A two-pole circuit breaker conventionally has a pair of solenoids, one for each pole. If a ground fault is detected associated with either pole, the solenoid associated with that circuit breaker trips that pole. When the mechanism of the tripping pole comes in contact with the trip lever, the other pole is tripped. There is unavoidably a delay between the tripping of the two poles, since the contacts of the tripping pole will already be open when the tripping of the second pole is initiated.
Thus the arcing associated with the tripping of the circuit breaker is prolonged; first there is arcing associated with the tripping of the pole where the ground fault is detected, and then there is arcing associated with the tripping of the other pole.

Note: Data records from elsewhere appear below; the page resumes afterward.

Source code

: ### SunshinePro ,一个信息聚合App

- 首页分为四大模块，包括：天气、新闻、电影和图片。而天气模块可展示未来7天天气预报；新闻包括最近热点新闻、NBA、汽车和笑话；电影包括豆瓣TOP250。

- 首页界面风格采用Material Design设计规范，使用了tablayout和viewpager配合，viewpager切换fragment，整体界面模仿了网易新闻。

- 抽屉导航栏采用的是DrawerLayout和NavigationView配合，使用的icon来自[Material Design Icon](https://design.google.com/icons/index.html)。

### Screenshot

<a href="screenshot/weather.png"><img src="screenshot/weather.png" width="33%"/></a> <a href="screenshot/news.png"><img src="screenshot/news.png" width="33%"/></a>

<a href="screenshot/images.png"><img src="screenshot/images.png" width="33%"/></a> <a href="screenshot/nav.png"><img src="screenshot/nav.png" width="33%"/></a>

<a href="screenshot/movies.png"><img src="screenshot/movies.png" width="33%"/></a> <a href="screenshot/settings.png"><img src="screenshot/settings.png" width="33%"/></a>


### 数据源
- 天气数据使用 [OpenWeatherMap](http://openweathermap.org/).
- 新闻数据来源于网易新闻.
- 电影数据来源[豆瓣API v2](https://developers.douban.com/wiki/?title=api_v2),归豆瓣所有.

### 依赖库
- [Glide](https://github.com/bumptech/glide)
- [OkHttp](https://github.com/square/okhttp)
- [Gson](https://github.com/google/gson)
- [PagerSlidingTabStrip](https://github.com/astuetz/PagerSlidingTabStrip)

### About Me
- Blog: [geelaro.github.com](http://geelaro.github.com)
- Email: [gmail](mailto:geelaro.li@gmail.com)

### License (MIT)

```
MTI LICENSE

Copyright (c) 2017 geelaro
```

What is more significant, the operation of the circuit breaker is slowed, since the protected circuit is not safe until both poles have been opened. When an electrical charge in a protected circuit flows through the body of a person in contact with it, it is important that the circuit breaker trip very quickly; the longer the charge flows through the body, the greater becomes the danger that the person's heart will begin to fibrillate, often with fatal consequences.
In addition, circuit breakers may incorporate electronic units to control their operation. These electronic units are susceptible to damage by heat. During thermal calibration of the circuit breaker, the sensitive electronic components may be subjected to thermal stresses.
Moreover, the solenoid is one of the most costly components in a ground fault circuit breaker. It is also susceptible to damage during assembly because of the fine wires that make up the solenoid coil.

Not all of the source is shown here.